The celebration begins at 8 a.m. and ends with a traditional Juego de los Diablitos. starting at 2 p.m.
Rey Curré is the most accessible Boruca community because it is located directly on the Interamericana Sur 35 kilometers south of Buenos Aires de Puntarenas.
The Museo Comunitario Yimba has been in planning and construction since 2011. The Museo Nacional supports the museum as a community venture.
The museum itself is constructed along the lines of a pre-Columbian dwelling with a thatched roof. In front are two of those iconic stone balls that researchers believe were used as status symbols.
The interior displays the history of the people and the lengthy fight to remain independent.
The celebration coincides with the Festival Estudiantil Indígena.
The slogan for the event, loosely translated into English is “Corn: Different colors, the same essence, nourishment of life, uniting cultures, blessed grain of our land.” It reads Maíz: Diferentes colores, la misma esencia, alimento de vida, uniendo culturas, granos benditos de nuestra tierra.

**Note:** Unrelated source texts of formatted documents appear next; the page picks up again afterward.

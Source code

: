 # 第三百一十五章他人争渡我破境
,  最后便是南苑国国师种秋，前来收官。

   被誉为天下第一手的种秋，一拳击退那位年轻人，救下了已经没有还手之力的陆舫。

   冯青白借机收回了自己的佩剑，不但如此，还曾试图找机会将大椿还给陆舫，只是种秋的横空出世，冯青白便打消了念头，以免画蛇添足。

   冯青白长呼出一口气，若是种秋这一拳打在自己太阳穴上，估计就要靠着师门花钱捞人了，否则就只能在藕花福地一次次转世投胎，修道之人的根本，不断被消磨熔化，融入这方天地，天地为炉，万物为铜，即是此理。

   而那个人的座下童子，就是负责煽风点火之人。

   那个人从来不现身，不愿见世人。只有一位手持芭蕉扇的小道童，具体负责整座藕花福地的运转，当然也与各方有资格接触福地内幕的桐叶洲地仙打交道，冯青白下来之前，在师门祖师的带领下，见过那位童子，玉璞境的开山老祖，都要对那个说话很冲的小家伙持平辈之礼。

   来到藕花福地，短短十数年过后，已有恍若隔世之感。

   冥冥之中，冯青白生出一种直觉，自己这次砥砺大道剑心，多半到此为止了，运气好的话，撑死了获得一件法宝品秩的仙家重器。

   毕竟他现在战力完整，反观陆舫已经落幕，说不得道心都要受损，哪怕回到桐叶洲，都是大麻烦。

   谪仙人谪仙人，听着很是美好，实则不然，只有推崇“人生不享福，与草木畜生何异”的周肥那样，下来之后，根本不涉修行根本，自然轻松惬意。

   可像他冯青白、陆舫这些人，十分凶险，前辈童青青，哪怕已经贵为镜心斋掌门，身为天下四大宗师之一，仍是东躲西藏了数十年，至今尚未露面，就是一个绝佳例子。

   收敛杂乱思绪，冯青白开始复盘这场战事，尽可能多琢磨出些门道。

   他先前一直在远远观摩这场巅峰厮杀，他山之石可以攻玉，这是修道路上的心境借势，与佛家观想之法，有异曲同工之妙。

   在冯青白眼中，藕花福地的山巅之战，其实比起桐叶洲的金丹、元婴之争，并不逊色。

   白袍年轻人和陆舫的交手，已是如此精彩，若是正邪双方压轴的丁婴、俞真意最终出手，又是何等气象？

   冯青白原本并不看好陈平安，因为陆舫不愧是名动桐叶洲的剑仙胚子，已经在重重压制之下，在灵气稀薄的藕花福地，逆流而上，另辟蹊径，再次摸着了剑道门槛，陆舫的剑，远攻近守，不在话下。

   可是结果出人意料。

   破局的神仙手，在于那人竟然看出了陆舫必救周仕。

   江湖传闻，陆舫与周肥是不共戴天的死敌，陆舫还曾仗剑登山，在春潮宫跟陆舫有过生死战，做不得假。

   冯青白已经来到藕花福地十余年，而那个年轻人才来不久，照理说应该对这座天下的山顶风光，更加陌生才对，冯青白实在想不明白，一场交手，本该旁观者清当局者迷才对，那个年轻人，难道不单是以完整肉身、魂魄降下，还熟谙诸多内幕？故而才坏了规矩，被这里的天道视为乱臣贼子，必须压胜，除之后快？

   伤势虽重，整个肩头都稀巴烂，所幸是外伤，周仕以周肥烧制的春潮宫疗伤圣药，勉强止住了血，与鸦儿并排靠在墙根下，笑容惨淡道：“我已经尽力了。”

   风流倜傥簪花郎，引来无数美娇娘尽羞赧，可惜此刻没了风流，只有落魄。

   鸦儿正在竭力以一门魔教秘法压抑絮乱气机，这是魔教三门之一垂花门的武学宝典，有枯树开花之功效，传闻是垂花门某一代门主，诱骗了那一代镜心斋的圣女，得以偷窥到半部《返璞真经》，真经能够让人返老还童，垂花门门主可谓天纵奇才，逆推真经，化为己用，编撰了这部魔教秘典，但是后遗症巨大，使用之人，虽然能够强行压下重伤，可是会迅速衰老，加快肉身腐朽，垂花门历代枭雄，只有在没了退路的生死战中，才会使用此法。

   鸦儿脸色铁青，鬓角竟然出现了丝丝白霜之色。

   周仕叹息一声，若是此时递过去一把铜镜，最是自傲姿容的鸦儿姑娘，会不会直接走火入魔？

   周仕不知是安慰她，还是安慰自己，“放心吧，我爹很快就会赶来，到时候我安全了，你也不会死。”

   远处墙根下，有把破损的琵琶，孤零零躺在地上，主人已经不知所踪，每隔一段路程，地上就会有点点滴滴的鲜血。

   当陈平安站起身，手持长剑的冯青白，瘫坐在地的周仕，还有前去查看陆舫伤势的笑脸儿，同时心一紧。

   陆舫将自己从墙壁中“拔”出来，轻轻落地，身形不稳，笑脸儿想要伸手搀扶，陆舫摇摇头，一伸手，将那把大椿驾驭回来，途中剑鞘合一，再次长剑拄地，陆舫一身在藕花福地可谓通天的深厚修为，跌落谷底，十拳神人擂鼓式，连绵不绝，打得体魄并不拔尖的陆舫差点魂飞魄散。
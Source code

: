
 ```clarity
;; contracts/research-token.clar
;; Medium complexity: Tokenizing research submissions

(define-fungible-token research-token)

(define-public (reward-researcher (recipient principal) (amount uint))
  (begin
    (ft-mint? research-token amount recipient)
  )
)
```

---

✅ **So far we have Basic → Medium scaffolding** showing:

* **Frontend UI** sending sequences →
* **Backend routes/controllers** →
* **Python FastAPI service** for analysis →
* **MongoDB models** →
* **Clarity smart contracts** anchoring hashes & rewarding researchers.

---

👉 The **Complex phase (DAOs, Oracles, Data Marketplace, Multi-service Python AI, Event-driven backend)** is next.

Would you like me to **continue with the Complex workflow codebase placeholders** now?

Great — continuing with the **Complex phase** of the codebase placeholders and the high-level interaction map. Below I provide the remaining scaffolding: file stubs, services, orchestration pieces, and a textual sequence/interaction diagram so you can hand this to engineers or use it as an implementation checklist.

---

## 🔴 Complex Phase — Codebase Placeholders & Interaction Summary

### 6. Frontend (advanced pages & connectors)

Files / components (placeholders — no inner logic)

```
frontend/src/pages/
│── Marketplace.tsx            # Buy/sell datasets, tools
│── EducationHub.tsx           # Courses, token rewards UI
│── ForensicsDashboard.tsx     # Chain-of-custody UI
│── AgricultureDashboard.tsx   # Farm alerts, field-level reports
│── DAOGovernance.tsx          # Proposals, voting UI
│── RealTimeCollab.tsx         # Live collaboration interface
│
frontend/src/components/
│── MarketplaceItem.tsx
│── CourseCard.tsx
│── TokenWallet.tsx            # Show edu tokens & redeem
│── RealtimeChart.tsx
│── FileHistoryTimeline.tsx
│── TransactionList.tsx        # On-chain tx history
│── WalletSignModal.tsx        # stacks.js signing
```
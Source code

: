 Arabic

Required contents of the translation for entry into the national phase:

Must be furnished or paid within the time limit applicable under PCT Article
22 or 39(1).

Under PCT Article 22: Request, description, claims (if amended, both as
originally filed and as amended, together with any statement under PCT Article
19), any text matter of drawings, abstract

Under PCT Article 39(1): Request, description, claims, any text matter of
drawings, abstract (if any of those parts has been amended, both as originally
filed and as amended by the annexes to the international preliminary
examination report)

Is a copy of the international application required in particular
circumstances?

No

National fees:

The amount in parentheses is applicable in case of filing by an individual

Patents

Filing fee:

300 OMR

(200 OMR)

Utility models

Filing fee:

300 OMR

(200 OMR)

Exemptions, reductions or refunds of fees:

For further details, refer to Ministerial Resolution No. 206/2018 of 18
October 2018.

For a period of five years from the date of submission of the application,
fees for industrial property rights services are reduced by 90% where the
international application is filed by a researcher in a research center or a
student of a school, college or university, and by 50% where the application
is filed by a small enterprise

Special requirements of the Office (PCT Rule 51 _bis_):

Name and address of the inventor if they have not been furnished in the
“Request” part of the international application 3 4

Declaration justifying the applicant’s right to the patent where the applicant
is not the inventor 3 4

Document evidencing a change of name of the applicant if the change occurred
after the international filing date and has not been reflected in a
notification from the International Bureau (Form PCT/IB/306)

In keeping with the slogan there are dances and even contests involving corn grains, such as shucking and grinding corn at 9 a.m.. There also is an exposition of local foods. The afternoon includes a tour of the new museum.
The Juego de los Diablitos is a traditional Boruca event, although it usually lasts for three to four days. The ritualized encounter pits a bull representing the Spanish against little Devils, representing the resident Boruca.